Using Items of Environment
One thing that sets Robert McCall apart is that he does not use a gun – he uses his environment, whatever is at hand, against his opponents. “There could be an ashtray on the table, a letter opener on the desk,” Woulard continues. “There could be a vase, a fork, a cup, a book. And when he’s fighting in Home Mart, he’s on his home turf – he can gather things up and combine them.”
Equalizer-Vision
In that way, the specific action of The Equalizer doesn’t end with the stunts – it cuts across all aspects of filmmaking, including photography and production design. “Antoine was the one to come up with the idea of Equalizer-vision, if you will,” says producer Todd Black. “It was completely Antoine’s idea from the beginning, from the first meeting. We brought him back together with Mauro Fiore, the director of photography, who he’d worked with on Training Day and won the Academy Award for Avatar, and Naomi Shohan, his production designer on Training Day, and the three of them worked out this idea.”
“When we hired Naomi for this movie, she said, ‘It must reek of realism. You must feel like Robert McCall could live right next door. When you walk into Home Mart, it must feel like that kind of store,’” Black continues. “But she also said, ‘Even though it’s real, it doesn’t have to be gritty or dirty – it has to have a soul, it’s got to have candlelight, it’s got to have warmth. McCall has to have a warm soul, or he wouldn’t be The Equalizer.’”

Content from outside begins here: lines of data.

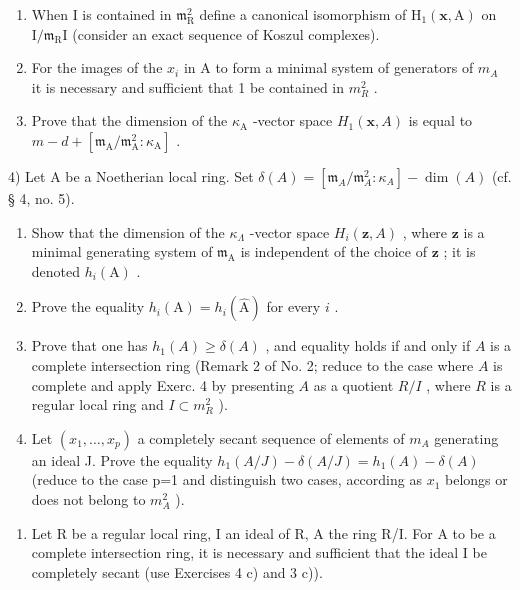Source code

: \begin{enumerate}
\def\labelenumi{\alph{enumi})}
\item
  When I is contained in \(\mathfrak{m}_{\mathrm{R}}^{2}\) define a canonical isomorphism of \(\mathrm{H}_1(\mathbf{x},\mathrm{A})\) on \(\mathrm{I} / \mathfrak{m}_{\mathrm{R}}\mathrm{I}\) (consider an exact sequence of Koszul complexes).
\item
  For the images of the \(x_{i}\) in A to form a minimal system of generators of \(m_{A}\) it is necessary and sufficient that 1 be contained in \(m_{R}^{2}\) .
\item
  Prove that the dimension of the \(\kappa_{\mathrm{A}}\) -vector space \(H_1(\mathbf{x}, A)\) is equal to \(m - d + [\mathfrak{m}_{\mathrm{A}} / \mathfrak{m}_{\mathrm{A}}^{2} : \kappa_{\mathrm{A}}]\) .
\end{enumerate}

4) Let A be a Noetherian local ring. Set \(\delta(A) = [\mathfrak{m}_{A}/\mathfrak{m}_{A}^{2}:\kappa_{A}] - \dim(A)\) (cf. § 4, no. 5).

\begin{enumerate}
\def\labelenumi{\alph{enumi})}
\item
  Show that the dimension of the \(\kappa_{\Lambda}\) -vector space \(H_{i}(\mathbf{z}, A)\) , where \(\mathbf{z}\) is a minimal generating system of \(\mathfrak{m}_{\mathrm{A}}\) is independent of the choice of \(\mathbf{z}\) ; it is denoted \(h_{i}(\mathrm{A})\) .
\item
  Prove the equality \(h_i(\mathrm{A}) = h_i(\widehat{\mathrm{A}})\) for every \(i\) .
\item
  Prove that one has \(h_1(A) \geqslant \delta(A)\) , and equality holds if and only if \(A\) is a complete intersection ring (Remark 2 of No. 2; reduce to the case where \(A\) is complete and apply Exerc. 4 by presenting \(A\) as a quotient \(R/I\) , where \(R\) is a regular local ring and \(I \subset m_R^2\) ).
\item
  Let \((x_{1},\ldots,x_{p})\) a completely secant sequence of elements of \(m_{A}\) generating an ideal J. Prove the equality \(h_{1}(A/J)-\delta(A/J)=h_{1}(A)-\delta(A)\) (reduce to the case p=1 and distinguish two cases, according as \(x_{1}\) belongs or does not belong to \(m_{A}^{2}\) ).
\end{enumerate}

\begin{enumerate}
\def\labelenumi{\arabic{enumi})}
\setcounter{enumi}{4}
\tightlist
\item
  Let R be a regular local ring, I an ideal of R, A the ring R/I. For A to be a complete intersection ring, it is necessary and sufficient that the ideal I be completely secant (use Exercises 4 c) and 3 c)).
\end{enumerate}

Shohan says that a large part of her challenge on the film was creating sets that would carefully set up everything that McCall would need for the action sequences – without giving the game away – and then paying off that setup in the action sequences. “Set decorator Leslie Rollins and his team studied very carefully – we talked about what would be interesting for the fight scenes, and knowing that we needed to introduce those in the beginning and reuse them later for the fight.”
Shohan also created the diner set where Teri and McCall make their connection. “The idea was for the diner to have wrap-around windows, to become a bowl of light in the darkness,” she explains. “It was so hard to find that –we looked all over the place. And then we saw just what we were looking for – these amazing windows – but it was a floor store. So we asked if we could borrow it, and if it could be a diner for a while. We took everything out, we made a counter, we changed the floor, we put in a fake tin ceiling. We hung the lights, and we painted it a color that we hoped would seem a little murky and underwater, but also glow. We used the palette from the famous Hopper painting, which has a similar wall color and a feeling of green, and a red counter. It’s not a novel idea, but it worked well – it looked like it was stuck in time, a place that hadn’t changed since the 1940s.”